If directory services represent
the Internet’s potential as a foundation for new service models, Hamilton Relay,
a division of Nebraska-based Hamilton Telecommunications, is a window on the
kind of applications IMS enables companies to build. Hamilton Relay provides
video-based operator assistance to the deaf and hearing impaired over IP
networks. Customers use Web cam-equipped computers to reach operators who know
sign language. They sign their request to the operator, who signs back a
response. Over the same system, Hamilton Relay provides translation services by
routing customers’ voice calls through agents, who sign the spoken part of the
conversation to the customer and speaks their responses back to the party on the
other end of the call.
The widespread application of a
model like Hamilton Relay has great implications for customer service. Video is
an incredibly powerful customer service tool, but it has to exist in an IP
infrastructure because the current telephony system’s time division multiplexed
(TDM) foundation can’t support sophisticated video applications. IP-based
infrastructures, by comparison, enable call centers to offer a full complement
of video and voice services on demand through any device with Internet access.
How much more powerful would a company’s service offerings be with added video?
Consider a company that sells
cable set-top boxes. A customer goes to the company’s Web site for help with an
installation problem: he can’t figure out which cable goes where to hook his DVR
to his cable box to his plasma television to his Internet modem.
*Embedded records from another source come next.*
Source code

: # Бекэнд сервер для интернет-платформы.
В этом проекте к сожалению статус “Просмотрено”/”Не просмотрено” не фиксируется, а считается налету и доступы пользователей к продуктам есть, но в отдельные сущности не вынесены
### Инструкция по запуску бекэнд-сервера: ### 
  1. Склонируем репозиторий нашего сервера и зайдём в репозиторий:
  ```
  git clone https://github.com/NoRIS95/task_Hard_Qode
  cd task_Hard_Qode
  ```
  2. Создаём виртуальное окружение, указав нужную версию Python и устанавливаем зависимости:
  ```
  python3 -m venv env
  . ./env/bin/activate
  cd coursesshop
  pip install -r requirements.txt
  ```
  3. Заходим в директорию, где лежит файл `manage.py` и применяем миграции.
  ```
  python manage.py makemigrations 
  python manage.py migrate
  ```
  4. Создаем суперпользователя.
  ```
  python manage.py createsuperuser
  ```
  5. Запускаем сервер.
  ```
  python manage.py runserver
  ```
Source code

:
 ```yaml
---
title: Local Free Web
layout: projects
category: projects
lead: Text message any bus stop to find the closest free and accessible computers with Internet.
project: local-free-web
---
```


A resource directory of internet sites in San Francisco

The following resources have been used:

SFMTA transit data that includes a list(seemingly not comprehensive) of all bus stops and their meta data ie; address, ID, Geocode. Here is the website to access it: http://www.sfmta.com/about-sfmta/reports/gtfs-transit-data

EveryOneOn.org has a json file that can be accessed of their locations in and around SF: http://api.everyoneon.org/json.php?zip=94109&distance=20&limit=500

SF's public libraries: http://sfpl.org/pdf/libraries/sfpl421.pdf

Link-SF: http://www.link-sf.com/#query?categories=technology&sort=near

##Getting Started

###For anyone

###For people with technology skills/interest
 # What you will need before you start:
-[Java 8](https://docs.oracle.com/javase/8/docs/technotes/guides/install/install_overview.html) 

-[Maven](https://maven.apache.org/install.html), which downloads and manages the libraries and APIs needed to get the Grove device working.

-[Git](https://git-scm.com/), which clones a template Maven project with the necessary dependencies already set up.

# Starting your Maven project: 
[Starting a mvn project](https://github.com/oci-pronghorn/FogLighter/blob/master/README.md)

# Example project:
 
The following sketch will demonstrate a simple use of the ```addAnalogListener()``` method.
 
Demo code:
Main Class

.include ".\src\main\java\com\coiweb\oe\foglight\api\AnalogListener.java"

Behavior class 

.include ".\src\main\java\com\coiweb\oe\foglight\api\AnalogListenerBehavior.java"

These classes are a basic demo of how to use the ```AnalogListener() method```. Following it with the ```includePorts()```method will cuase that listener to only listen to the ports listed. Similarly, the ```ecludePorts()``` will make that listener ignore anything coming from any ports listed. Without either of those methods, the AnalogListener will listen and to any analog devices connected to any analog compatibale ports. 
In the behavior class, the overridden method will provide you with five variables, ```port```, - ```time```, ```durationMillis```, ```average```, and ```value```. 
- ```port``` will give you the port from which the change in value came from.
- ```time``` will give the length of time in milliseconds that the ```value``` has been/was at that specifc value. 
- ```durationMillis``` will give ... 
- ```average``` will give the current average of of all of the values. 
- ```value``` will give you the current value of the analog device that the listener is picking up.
After trying
and failing a few times, he clicks an icon on the screen and starts a voice call
with a customer service rep. The rep, sensing the customer’s growing
frustration, starts a video session. Using models of the set-top box and the
other devices, he guides the customer through the installation. Unknown to the
customer, his customer service rep doesn’t work at the set-top box company. The
call center brought him online when it reached 90 percent capacity after a
recent promotional program. Functions such as call waiting and call hold that
once resided on a central switch are now embedded in his handset. He records
the service details through a sign-on Web portal.
This scenario isn’t too far
removed from the current reality. Neither is a similar one in which an HVAC
technician calls the office for help installing a new kind of compressor and
gets a demonstration over his PDA. IMS is the lynchpin between the elements of
these rich service offerings, providing the convergent middle ground where the
IP network, end-user devices, and application infrastructures meet.
Nathan Franzmeier is vice
president, emerging network solutions, at Stratus Technologies (www.stratus.com).